Open Source is one person
The Register niedawno opublikował artykuł zatytułowany Putin on the code: DoD reportedly relies on utility written by Russian dev. Powinni się wstydzić tego tekstu. Ten biedny deweloper open source teraz obrywa, tylko po to, żeby ktoś mógł nabić sobie parę punktów w internecie. To naprawdę przykre.
Ale spójrzmy na fakty. Jeśli nie jesteś zbyt bystry, to może się wydawać, że wskazanie na projekt open source napisany przez jedną osobę w kraju, którego nie lubisz, jest czymś złym. Może tak być. Ale równie dobrze może być tak, że oprogramowanie, na którym działa CAŁA CHOLERNA PLANETA, jest napisane przez jedną osobę. W jakimś kraju. Tylko nie mamy pojęcia, w jakim. To nie jest ta sama osoba, żeby była jasność, ale to zawsze jest jedna osoba.
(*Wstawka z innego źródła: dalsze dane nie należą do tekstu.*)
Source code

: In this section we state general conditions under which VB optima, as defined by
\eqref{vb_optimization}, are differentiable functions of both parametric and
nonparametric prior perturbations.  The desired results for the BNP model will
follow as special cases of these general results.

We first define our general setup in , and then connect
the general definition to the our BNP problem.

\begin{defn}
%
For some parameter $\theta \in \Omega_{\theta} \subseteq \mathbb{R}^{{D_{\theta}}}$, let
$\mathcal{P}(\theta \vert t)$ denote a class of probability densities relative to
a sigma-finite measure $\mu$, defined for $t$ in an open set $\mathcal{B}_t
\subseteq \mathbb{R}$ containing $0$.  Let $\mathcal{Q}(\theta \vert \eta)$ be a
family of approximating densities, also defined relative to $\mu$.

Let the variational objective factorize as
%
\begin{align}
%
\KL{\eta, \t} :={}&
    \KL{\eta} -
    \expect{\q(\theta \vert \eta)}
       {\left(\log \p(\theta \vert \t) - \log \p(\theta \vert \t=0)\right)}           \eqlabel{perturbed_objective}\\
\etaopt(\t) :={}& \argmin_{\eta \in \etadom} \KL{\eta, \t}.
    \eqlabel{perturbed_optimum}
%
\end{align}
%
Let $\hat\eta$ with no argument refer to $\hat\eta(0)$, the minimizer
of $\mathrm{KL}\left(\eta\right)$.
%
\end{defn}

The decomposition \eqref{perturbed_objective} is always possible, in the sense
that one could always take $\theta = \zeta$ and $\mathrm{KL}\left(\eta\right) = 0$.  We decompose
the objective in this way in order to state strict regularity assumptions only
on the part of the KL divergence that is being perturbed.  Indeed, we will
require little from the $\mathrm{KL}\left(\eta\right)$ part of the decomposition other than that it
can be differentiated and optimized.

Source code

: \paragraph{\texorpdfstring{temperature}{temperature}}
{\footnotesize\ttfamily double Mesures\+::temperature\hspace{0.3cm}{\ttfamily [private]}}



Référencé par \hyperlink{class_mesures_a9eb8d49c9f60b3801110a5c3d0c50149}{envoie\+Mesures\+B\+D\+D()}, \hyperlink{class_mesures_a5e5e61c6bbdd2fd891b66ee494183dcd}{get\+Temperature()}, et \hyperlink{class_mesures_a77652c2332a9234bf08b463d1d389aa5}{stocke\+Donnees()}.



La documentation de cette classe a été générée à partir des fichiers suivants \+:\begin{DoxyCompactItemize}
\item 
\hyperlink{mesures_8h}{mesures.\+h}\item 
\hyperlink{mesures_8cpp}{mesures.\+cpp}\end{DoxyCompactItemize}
I tu jest sedno sprawy. Prawie cały open source to dosłownie jedna osoba. To znaczy: jeśli spojrzysz na wszystkie projekty open source na świecie — a jest ich mnóstwo — zobaczysz powtarzający się wzorzec: zawsze jedna osoba, bez względu na to, jak podzielimy czy przeanalizujemy dane.